I guess it’s called an ā€˜in-place Live upgrade’…please correct.

An in-place upgrade refers to an installed system only as far as I’m aware, a live system is just re-written and not upgraded; as it’s almost always a READ ONLY image which is intentional by design (an ISO) preventing corruption etc.

You could have a live system with persistence; which still doesn’t actually change the live system if I understand it correctly; the updates exist on a later partition (the persistence part) and thru linked list type of structure they’re used instead of the older (non-updated) program found on the initial live system. Whilst this is useful for a small number of updates, it’s not ideal for many, and I’d personally just re-create live system with persistence.

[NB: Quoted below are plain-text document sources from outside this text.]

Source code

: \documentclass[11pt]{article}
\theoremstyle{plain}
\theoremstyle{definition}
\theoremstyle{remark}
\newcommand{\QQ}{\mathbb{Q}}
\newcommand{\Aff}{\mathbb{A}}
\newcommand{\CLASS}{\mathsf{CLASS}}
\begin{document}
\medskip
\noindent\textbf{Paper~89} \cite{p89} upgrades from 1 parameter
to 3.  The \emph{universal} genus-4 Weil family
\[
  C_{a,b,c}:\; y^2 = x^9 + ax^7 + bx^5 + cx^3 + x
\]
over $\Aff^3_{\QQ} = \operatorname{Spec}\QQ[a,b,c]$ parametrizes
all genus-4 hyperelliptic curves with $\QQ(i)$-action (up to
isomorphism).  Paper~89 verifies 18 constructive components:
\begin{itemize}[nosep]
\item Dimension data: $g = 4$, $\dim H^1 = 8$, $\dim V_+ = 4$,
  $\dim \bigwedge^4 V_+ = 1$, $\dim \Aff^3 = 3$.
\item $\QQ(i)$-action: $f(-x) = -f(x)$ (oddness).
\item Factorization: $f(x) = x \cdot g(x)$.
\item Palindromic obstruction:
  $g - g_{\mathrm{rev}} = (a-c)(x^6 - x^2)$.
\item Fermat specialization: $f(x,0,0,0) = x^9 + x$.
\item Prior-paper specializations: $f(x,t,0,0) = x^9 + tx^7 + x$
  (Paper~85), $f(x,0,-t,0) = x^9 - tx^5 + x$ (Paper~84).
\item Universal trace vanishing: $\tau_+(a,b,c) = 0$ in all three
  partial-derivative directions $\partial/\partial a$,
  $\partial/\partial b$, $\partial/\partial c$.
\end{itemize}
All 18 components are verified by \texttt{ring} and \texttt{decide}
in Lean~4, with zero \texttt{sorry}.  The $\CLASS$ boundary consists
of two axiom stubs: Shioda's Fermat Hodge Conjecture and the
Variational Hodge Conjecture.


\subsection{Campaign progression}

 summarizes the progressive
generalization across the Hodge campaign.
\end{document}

In the past (years ago now) I used to run installed systems from thumb-drive; as I’d carry the USB thumb-drive with me to family, or other work sites, and perform updates there (where they’d be done normally; just written to the thumb-drive), but I stopped doing that when I started Quality Assurance testing for Ubuntu, and used live ISOs instead, and that was back in 2018.

Personally I use zsync to update an ISO, so only differences are downloaded, rather than the whole ISO. If I want to reduce bandwidth required; I guess the closest ISO I have to what I really want, then use it as my starting point… Lots more CPU will be used as it needs to calculate the diff which needs to be downloaded, but actual download is only the difference. You could (I’ve done it) try multiple ISOs and work out which is closest, and whilst it does save bandwidth, it takes me more time, so I’ve not done that in years either. The last updated ISO only had 1.3% of ISO size downloaded for me; after download I just re-write the ISO to thumb-drive.

FYI: The commands that actually do the download or really update my daily ISO for noble are

wget https://cdimage.ubuntu.com/lubuntu/noble/daily-live/current/noble-desktop-amd64.manifest
wget https://cdimage.ubuntu.com/lubuntu/noble/daily-live/current/noble-desktop-amd64.iso.zsync
zsync -u http://cdimage.ubuntu.com/lubuntu/noble/daily-live/current/noble-desktop-amd64.iso  noble-desktop-amd64.iso.zsync

(the manifest isn’t required, but I always get that at the same time & didn’t remove it; the filenames and URLs are what I use given I’m downloading daily ISOs and not a released final ISO; adjust them for the ISO you want)

Those commands (taken from a script I run) will update my current noble daily, then a number of diffs are run & results shown telling me differences & more… If I want to write it, I actually run another script that does that… I have a push script if I want to write it to a Ventoy thumb-drive, OR I use a mkusb-nox command which overwrites the thumb-drive with the new ISO.